▶ PROBLEM
Pull each line holding "This" out of the entries below.

RECORDS TO USE START

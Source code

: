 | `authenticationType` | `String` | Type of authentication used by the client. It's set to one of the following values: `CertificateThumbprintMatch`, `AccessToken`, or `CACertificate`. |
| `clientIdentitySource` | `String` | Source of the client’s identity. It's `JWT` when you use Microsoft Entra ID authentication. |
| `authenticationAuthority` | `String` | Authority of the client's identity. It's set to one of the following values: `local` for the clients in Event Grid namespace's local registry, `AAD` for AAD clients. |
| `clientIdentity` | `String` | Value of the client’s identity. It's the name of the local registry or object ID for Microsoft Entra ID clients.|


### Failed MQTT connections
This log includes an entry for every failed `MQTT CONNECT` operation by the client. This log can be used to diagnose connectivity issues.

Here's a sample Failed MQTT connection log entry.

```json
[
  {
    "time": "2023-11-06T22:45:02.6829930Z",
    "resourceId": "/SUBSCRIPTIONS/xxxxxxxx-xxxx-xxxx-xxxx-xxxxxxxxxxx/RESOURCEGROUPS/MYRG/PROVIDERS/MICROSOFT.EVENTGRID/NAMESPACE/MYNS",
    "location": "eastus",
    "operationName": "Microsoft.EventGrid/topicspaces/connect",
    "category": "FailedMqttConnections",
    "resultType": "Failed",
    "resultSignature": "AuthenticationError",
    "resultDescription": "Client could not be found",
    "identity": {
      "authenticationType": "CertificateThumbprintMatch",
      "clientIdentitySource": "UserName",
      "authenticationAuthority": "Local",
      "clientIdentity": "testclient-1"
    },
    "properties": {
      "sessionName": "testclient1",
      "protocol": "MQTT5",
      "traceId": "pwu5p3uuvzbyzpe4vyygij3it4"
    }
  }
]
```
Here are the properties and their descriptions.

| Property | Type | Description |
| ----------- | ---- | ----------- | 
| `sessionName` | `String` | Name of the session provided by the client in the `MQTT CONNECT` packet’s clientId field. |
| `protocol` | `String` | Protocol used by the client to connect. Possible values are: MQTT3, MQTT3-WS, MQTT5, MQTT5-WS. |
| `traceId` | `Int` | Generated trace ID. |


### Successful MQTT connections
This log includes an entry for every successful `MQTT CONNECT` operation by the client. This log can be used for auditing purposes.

RECORDS TO USE END

▶ ANSWER SECTION
This log includes an entry for every failed `MQTT CONNECT` operation by the client. This log can be used to diagnose connectivity issues.
This log includes an entry for every successful `MQTT CONNECT` operation by the client. This log can be used for auditing purposes.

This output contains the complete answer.